La romancière s’est inspirée de la vie de Rabah Oussidhoum né à Darna dans un village de Kabylie. Ayant eu connaissance de son histoire, Rénia Aoudène décide de tenter un roman inspiré de cette histoire méconnue, estimant n’avoir pas assez de matière pour une étude strictement historique. Elle constate : « J’étais surprise que cette histoire ne soit pas connue en Algérie. On la découvre en ce moment. En Kabylie, on m’a parlé d’un anarchiste algérien, qui a combattu en Espagne. Les langues se délient à peine. Pour certains, mon livre a servi de catharsis pour en parler. De plus, il faut savoir que la plupart des engagés maghrébins pendant la guerre d’Espagne sont rentrés en France. Seuls 10 à 15 % d’entre eux sont morts sur le champ de bataille. Ils sont retournés en tant qu’immigrés et n’en ont pas parlé. Il existe potentiellement énormément de témoignages à découvrir sur ce pan d’histoire ».

Rabah Oussidhoum est un des premiers à intégrer les Brigades ; c’est un soldat remarqué puisqu’il a déjà servi dans l’armée. En Espagne, il combattit sur différents fronts et capitaine, il co-dirigea le 12e bataillon.
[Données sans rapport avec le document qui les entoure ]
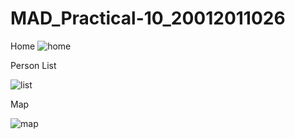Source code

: # MAD_Practical-10_20012011026

Home
![home](https://user-images.githubusercontent.com/80666494/202560435-0c1325a4-8fba-4dd9-a021-c13c7e85e47f.jpeg)

Person List

![list](https://user-images.githubusercontent.com/80666494/202560498-241c29c7-150f-44bd-a566-eed697010c0c.jpeg)

Map

![map](https://user-images.githubusercontent.com/80666494/202560548-1f29e541-c7d4-4b9d-a328-36c4a0eef5fe.jpeg)

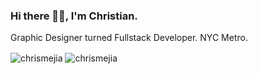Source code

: ### Hi there 👋🏼, I'm Christian.
Graphic Designer turned Fullstack Developer. NYC Metro.

<picture>
  <source
    srcset="https://github-readme-stats.vercel.app/api?username=chrismejia&show_icons=true&locale=en&theme=chartreuse-dark&hide=contribs&hide_rank=true"
    media="(prefers-color-scheme: dark)"
  />
  <source
    srcset="https://github-readme-stats.vercel.app/api?username=chrismejia&show_icons=true&locale=en&theme=catppuccin_latte&hide=contribs&hide_rank=true"
    media="(prefers-color-scheme: light), (prefers-color-scheme: no-preference)"
  />
  <img align="center" src="https://github-readme-stats.vercel.app/api?username=chrismejia&show_icons=true&locale=en&theme=chartreuse-dark&hide=contribs&hide_rank=true" alt="chrismejia" />
</picture>


<picture>
  <source
    srcset="https://github-readme-stats.vercel.app/api/top-langs?username=chrismejia&show_icons=true&locale=en&layout=compact&theme=chartreuse-dark"
    media="(prefers-color-scheme: dark)"
  />
  <source
    srcset="https://github-readme-stats.vercel.app/api/top-langs?username=chrismejia&show_icons=true&locale=en&layout=compact&theme=catppuccin_latte"
    media="(prefers-color-scheme: light), (prefers-color-scheme: no-preference)"
  />
  <img align="center" src="https://github-readme-stats.vercel.app/api/top-langs?username=chrismejia&show_icons=true&locale=en&layout=compact&theme=chartreuse-dark" alt="chrismejia" />
</picture>
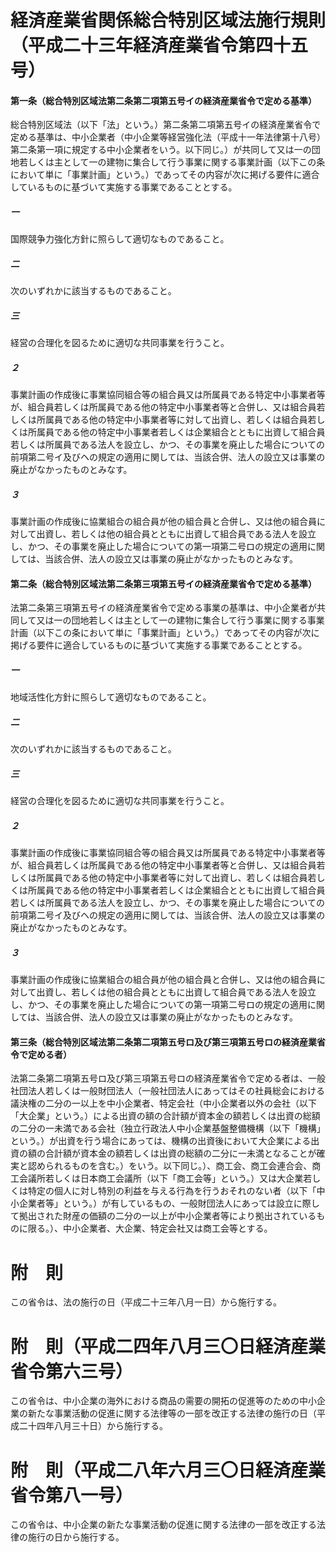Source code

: # 経済産業省関係総合特別区域法施行規則（平成二十三年経済産業省令第四十五号）
#### 第一条（総合特別区域法第二条第二項第五号イの経済産業省令で定める基準）
総合特別区域法（以下「法」という。）第二条第二項第五号イの経済産業省令で定める基準は、中小企業者（中小企業等経営強化法（平成十一年法律第十八号）第二条第一項に規定する中小企業者をいう。以下同じ。）が共同して又は一の団地若しくは主として一の建物に集合して行う事業に関する事業計画（以下この条において単に「事業計画」という。）であってその内容が次に掲げる要件に適合しているものに基づいて実施する事業であることとする。
##### 一
国際競争力強化方針に照らして適切なものであること。
##### 二
次のいずれかに該当するものであること。
##### 三
経営の合理化を図るために適切な共同事業を行うこと。
##### ２
事業計画の作成後に事業協同組合等の組合員又は所属員である特定中小事業者等が、組合員若しくは所属員である他の特定中小事業者等と合併し、又は組合員若しくは所属員である他の特定中小事業者等に対して出資し、若しくは組合員若しくは所属員である他の特定中小事業者若しくは企業組合とともに出資して組合員若しくは所属員である法人を設立し、かつ、その事業を廃止した場合についての前項第二号イ及びヘの規定の適用に関しては、当該合併、法人の設立又は事業の廃止がなかったものとみなす。
##### ３
事業計画の作成後に協業組合の組合員が他の組合員と合併し、又は他の組合員に対して出資し、若しくは他の組合員とともに出資して組合員である法人を設立し、かつ、その事業を廃止した場合についての第一項第二号ロの規定の適用に関しては、当該合併、法人の設立又は事業の廃止がなかったものとみなす。
#### 第二条（総合特別区域法第二条第三項第五号イの経済産業省令で定める基準）
法第二条第三項第五号イの経済産業省令で定める事業の基準は、中小企業者が共同して又は一の団地若しくは主として一の建物に集合して行う事業に関する事業計画（以下この条において単に「事業計画」という。）であってその内容が次に掲げる要件に適合しているものに基づいて実施する事業であることとする。
##### 一
地域活性化方針に照らして適切なものであること。
##### 二
次のいずれかに該当するものであること。
##### 三
経営の合理化を図るために適切な共同事業を行うこと。
##### ２
事業計画の作成後に事業協同組合等の組合員又は所属員である特定中小事業者等が、組合員若しくは所属員である他の特定中小事業者等と合併し、又は組合員若しくは所属員である他の特定中小事業者等に対して出資し、若しくは組合員若しくは所属員である他の特定中小事業者若しくは企業組合とともに出資して組合員若しくは所属員である法人を設立し、かつ、その事業を廃止した場合についての前項第二号イ及びヘの規定の適用に関しては、当該合併、法人の設立又は事業の廃止がなかったものとみなす。
##### ３
事業計画の作成後に協業組合の組合員が他の組合員と合併し、又は他の組合員に対して出資し、若しくは他の組合員とともに出資して組合員である法人を設立し、かつ、その事業を廃止した場合についての第一項第二号ロの規定の適用に関しては、当該合併、法人の設立又は事業の廃止がなかったものとみなす。
#### 第三条（総合特別区域法第二条第二項第五号ロ及び第三項第五号ロの経済産業省令で定める者）
法第二条第二項第五号ロ及び第三項第五号ロの経済産業省令で定める者は、一般社団法人若しくは一般財団法人（一般社団法人にあってはその社員総会における議決権の二分の一以上を中小企業者、特定会社（中小企業者以外の会社（以下「大企業」という。）による出資の額の合計額が資本金の額若しくは出資の総額の二分の一未満である会社（独立行政法人中小企業基盤整備機構（以下「機構」という。）が出資を行う場合にあっては、機構の出資後において大企業による出資の額の合計額が資本金の額若しくは出資の総額の二分に一未満となることが確実と認められるものを含む。）をいう。以下同じ。）、商工会、商工会連合会、商工会議所若しくは日本商工会議所（以下「商工会等」という。）又は大企業若しくは特定の個人に対し特別の利益を与える行為を行うおそれのない者（以下「中小企業者等」という。）が有しているもの、一般財団法人にあっては設立に際して拠出された財産の価額の二分の一以上が中小企業者等により拠出されているものに限る。）、中小企業者、大企業、特定会社又は商工会等とする。
# 附　則
この省令は、法の施行の日（平成二十三年八月一日）から施行する。
# 附　則（平成二四年八月三〇日経済産業省令第六三号）
この省令は、中小企業の海外における商品の需要の開拓の促進等のための中小企業の新たな事業活動の促進に関する法律等の一部を改正する法律の施行の日（平成二十四年八月三十日）から施行する。
# 附　則（平成二八年六月三〇日経済産業省令第八一号）
この省令は、中小企業の新たな事業活動の促進に関する法律の一部を改正する法律の施行の日から施行する。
Il déclara  que « toute la presse parle des volontaires marocains dans les rangs des rebelles franquistes : moi, personnellement je suis venu combattre avec les Brigades internationales, démontrant ainsi que tous les Arabes ne sont pas fascistes ». Après sa mort en 1938 sur le front d’Aragon, une compagnie porta son nom.
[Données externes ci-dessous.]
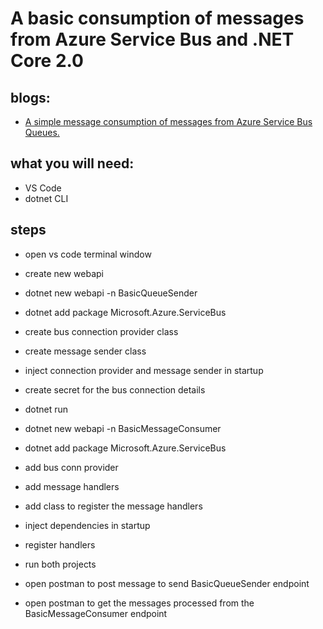 
# A basic consumption of messages from Azure Service Bus and .NET Core 2.0

## blogs:
* [A simple message consumption of messages from Azure Service Bus Queues.](http://aysaya.azurewebsites.net/2017/09/02/simple-consumption-of-messages-from-azure-servicebus-queues/)

## what you will need:
* VS Code
* dotnet CLI

## steps
* open vs code terminal window
* create new webapi
* dotnet new webapi -n BasicQueueSender
* dotnet add package Microsoft.Azure.ServiceBus
* create bus connection provider class
* create message sender class
* inject connection provider and message sender in startup
* create secret for the bus connection details
* dotnet run
* dotnet new webapi -n BasicMessageConsumer
* dotnet add package Microsoft.Azure.ServiceBus
* add bus conn provider
* add message handlers
* add class to register the message handlers
* inject dependencies in startup
* register handlers

* run both projects
* open postman to post message to send BasicQueueSender endpoint
* open postman to get the messages processed from the BasicMessageConsumer endpoint


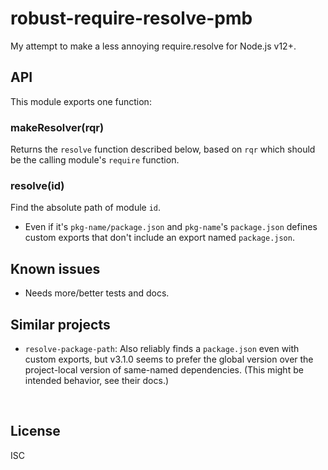 ﻿
<!--#echo json="package.json" key="name" underline="=" -->
robust-require-resolve-pmb
==========================
<!--/#echo -->

<!--#echo json="package.json" key="description" -->
My attempt to make a less annoying require.resolve for Node.js v12+.
<!--/#echo -->



API
---

This module exports one function:

### makeResolver(rqr)

Returns the `resolve` function described below,
based on `rqr` which should be the calling module's `require` function.



### resolve(id)

Find the absolute path of module `id`.

* Even if it's `pkg-name/package.json` and `pkg-name`'s `package.json`
  defines custom exports that don't include an export named `package.json`.




<!--#toc stop="scan" -->



Known issues
------------

* Needs more/better tests and docs.




Similar projects
----------------

* `resolve-package-path`:
  Also reliably finds a `package.json` even with custom exports, but
  v3.1.0 seems to prefer the global version over the project-local version of
  same-named dependencies. (This might be intended behavior, see their docs.)




&nbsp;


License
-------
<!--#echo json="package.json" key=".license" -->
ISC
<!--/#echo -->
La romancière rappelle les étapes de sa vie : son enfance et sa jeunesse en Kabylie, son exil à l’intérieur du pays pour venir en aide à sa famille, son engagement dans l’armée : « il a décidé de s’engager dans une harka afin d’obtenir la citoyenneté française et fuir ce pays pour aller en France ». Il entre à l’école des sous-officiers. Libéré de l’armée, il réalise son rêve d’émigrer en France. Observateur, il prend son temps pour apprécier la vie ouvrière et finit par adhérer au Parti Communiste. Cette adhésion a son aboutissement provisoire dans les brigades internationales. Auparavant, il retourne dans son village pour voir sa mère et rejoint l’Espagne par Oran pour arriver à Alicante, sur le Jaime II. Avec ses camarades, il se retrouve dans le sud de l’Espagne, formé par des instructeurs soviétiques. Ayant une bonne formation militaire antérieure, Rabah Oussidhoum devient responsable au sein d’un bataillon. Il part dans la région de Cordoue, où il participe à la bataille de Lopera. Il se rend ensuite à celle de Ségovie, où il prend le commandement du 12e bataillon ‘Ralph Fox’, du nom d’un écrivain anglais qui était mort à Lopera. Interviewé sur sa présence pour les brigades internationales, il répond : « Tous les journaux parlaient des Moros qui luttent avec les rebelles de Franco. Je suis venu me battre avec les travailleurs contre la canaille fasciste ». Sur le plateau de Miraflores, au bord de la rivière Guadalope, il se retrouve face aux soldats moros de Franco : « En ce 25 mars 1938, au milieu du brouhaha causé par les bombes, les tirs des mitrailleuses, les grenades lancées par l’ennemi, Rabah armé de son fusil tire dans tous les sens. Il sait qu’il n’y a pas de temps à perdre car les franquistes, remontés à bloc par les batailles gagnées, sont prêts à tout pour en découdre avec ce bataillon.
Un tir atteint la poitrine de Rabah qui s’écroule à terre, se vidant de son sang. (…)
Rabah ignore que les politiciens qui gouvernent ne sauront jamais que des afro-arabo-musulmans ou chrétiens se sont battus. Ils deviendront des soldats de l’ombre car l’histoire ne retiendra que ce qui l’arrangera ».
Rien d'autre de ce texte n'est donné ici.